Jay Leno welcomes a very special Duesenberg into his garage. The so-called 20 Grand is a reference to the asking price in 1933. According to the United States Bureau of Labor Statistics, that amount is equivalent to $471,133.86 in 2023. During the Great Depression when plenty of people were out of work, that amount of money was an even more eye-popping figure.

Duesenberg built this car for the 1933 World's Fair in Chicago. It wore a unique body from the coachbuilder Rollston. Under the very long hood, a supercharged straight-eight engine made 320 horsepower. While that's a modest figure by modern standards, Leno compares the output to a Bugatti Veyron for that time.
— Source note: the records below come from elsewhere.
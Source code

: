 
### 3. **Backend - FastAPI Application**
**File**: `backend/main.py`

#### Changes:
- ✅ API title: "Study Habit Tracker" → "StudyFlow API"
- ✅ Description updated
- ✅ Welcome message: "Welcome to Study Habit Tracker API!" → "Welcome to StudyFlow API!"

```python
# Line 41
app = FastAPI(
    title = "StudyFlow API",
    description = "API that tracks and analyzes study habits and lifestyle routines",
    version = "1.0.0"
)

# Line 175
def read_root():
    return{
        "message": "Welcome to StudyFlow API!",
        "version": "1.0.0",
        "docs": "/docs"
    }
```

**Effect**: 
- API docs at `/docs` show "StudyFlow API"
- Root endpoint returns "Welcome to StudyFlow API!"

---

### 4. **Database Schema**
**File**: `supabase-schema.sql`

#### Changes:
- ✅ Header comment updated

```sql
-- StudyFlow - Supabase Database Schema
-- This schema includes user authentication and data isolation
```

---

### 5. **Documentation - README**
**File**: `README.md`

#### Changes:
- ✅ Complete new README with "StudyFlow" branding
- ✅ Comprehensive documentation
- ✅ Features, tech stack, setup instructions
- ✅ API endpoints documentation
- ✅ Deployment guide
Duesenberg wasn't able to sell the 20 Grand in 1933. However, it found a buyer in 1934 who paid the full asking price.

Jay's guest is Cameron Richards. His great-grandfather J.B. Nethercutt paid $130,000 to buy the 20 Grand in 1979, which was quite a bit of money at that time. He restored it back to the original appearance because the car was black at the time. Since then, it has been part of the family collection of impressive vehicles.

The Duesenberg is full of intriguing details. For example, rear passengers have their own instrument display to look at. Up front, the dials include an altimeter. According to Leno, this is because of aviation's role as cutting-edge technology at the time. Charles Lindbergh only flew across the Atlantic Ocean a few years before this car's introduction.

Despite the immense size and hefty weight of over 7,000 pounds, the cabin is surprisingly tight. Also, the trunk is tiny, but there's a fold-out platform back there for additional storage.

Leno also gets the opportunity to drive the 20 Grand. Since it's unregistered for use on public roads, he takes the car to an airport to drive along the private streets there. Despite being 90 years old, the Duesenberg still has plenty of performance to keep up with modern traffic.